To what extent can a senior officer acting in a supervisory role rely on an Executive Director performing an operational function?
In the recent decision of Vines v The Australian Securities and Investments Commission  NSWCA 75 the NSW Court of Appeal held that that the reasonableness by an Executive Officer of reliance on information provided to him by an Executive Director will turn on the role and responsibilities of the officer, and the significance of, or the risk associated with, the issue that is the subject of that reliance.
It was held that the CFO Mr Vines had not exercised the degree of care and diligence required under section 232(4) of the Corporations Law (now section 180(1) of the Corporations Act 2001) when he relied on a profit forecast provided to him by an Executive Director of a subsidiary company in circumstances where Vines played a pivotal role in the response to a takeover bid and the key to that response was the accuracy of the profit forecast.
The Vines case impacts on the ability of senior officers to rely on executive directors to exercise the operational functions for which they are responsible, demonstrating that in certain circumstances supervising officers will be required to review for themselves the information they are given to verify its accuracy.
The Corporations Act now contains section 189 specifically dealing with reliance in relation to directors. The Vines case continues to be of relevance to officers, to whom the legislative provisions do not extend, and may be instructive in determining how section 189 will be interpreted.
GIO Australia Holdings Ltd was a listed public company, and parent of the GIO group of companies. GIO Insurance Ltd was a subsidiary of GIO Australia. GIO Re was the reinsurance division of GIO Insurance.
Vines was the Chief Financial Officer of GIO Australia, but not a director. The Executive Director of GIO Insurance was Mr Fox. Fox played an operational role, the responsibilities of which included providing profit forecasts, determining profits and determining reserves. Vines' role as CFO was supervisory, not operational.
In 1998, a subsidiary of AMP Ltd made a takeover bid for GIO Australia. The bid became hostile. As required, the GIO board published a Part B Statement (a "target's statement" under the Corporations Act), which included a profit forecast that relied on GIO Re contributing $80 million to that profit.
In 1999, following closure of AMP’s offer to GIO shareholders, GIO Re announced a loss of $19.6 million for the six months ending 31 December 1998.

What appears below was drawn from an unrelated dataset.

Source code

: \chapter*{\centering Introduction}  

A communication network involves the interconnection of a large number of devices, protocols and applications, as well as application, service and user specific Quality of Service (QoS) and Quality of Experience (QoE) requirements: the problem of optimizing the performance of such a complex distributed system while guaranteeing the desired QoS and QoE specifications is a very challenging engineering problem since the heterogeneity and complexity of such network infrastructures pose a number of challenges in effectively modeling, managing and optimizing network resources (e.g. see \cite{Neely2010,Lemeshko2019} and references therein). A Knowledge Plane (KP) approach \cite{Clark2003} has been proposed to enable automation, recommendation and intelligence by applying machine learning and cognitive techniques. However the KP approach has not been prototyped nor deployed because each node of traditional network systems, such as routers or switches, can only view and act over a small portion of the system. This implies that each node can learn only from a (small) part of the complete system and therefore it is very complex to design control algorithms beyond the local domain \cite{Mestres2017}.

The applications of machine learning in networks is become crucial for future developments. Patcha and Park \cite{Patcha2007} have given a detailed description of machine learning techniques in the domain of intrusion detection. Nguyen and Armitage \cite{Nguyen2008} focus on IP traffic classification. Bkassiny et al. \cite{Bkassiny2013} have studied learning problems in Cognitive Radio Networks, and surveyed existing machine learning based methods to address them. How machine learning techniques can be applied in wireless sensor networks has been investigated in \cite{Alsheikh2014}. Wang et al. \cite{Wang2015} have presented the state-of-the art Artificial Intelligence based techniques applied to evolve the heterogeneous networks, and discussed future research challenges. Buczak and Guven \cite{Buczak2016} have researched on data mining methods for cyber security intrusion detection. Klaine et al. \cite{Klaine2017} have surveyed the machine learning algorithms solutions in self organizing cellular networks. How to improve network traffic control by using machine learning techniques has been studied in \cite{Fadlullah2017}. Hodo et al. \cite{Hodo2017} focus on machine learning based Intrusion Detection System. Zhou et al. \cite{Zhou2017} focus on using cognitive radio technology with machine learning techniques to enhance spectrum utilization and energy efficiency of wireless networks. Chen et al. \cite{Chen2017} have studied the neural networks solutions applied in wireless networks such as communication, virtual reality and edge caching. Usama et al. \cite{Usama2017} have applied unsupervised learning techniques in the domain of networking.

Approximately one month after AMP announced its takeover bid, and while the Board was still preparing the Part B Statement, Hurricane Georges hit the US, exposing GIO Re to substantial claims as a result of the damage. The final claims figure could only be estimated for the purposes of the profit forecast in the Part B Statement. GIO set up a Due Diligence Committee ('the DDC') to prepare the Part B Statement. Vines was a central member of that committee.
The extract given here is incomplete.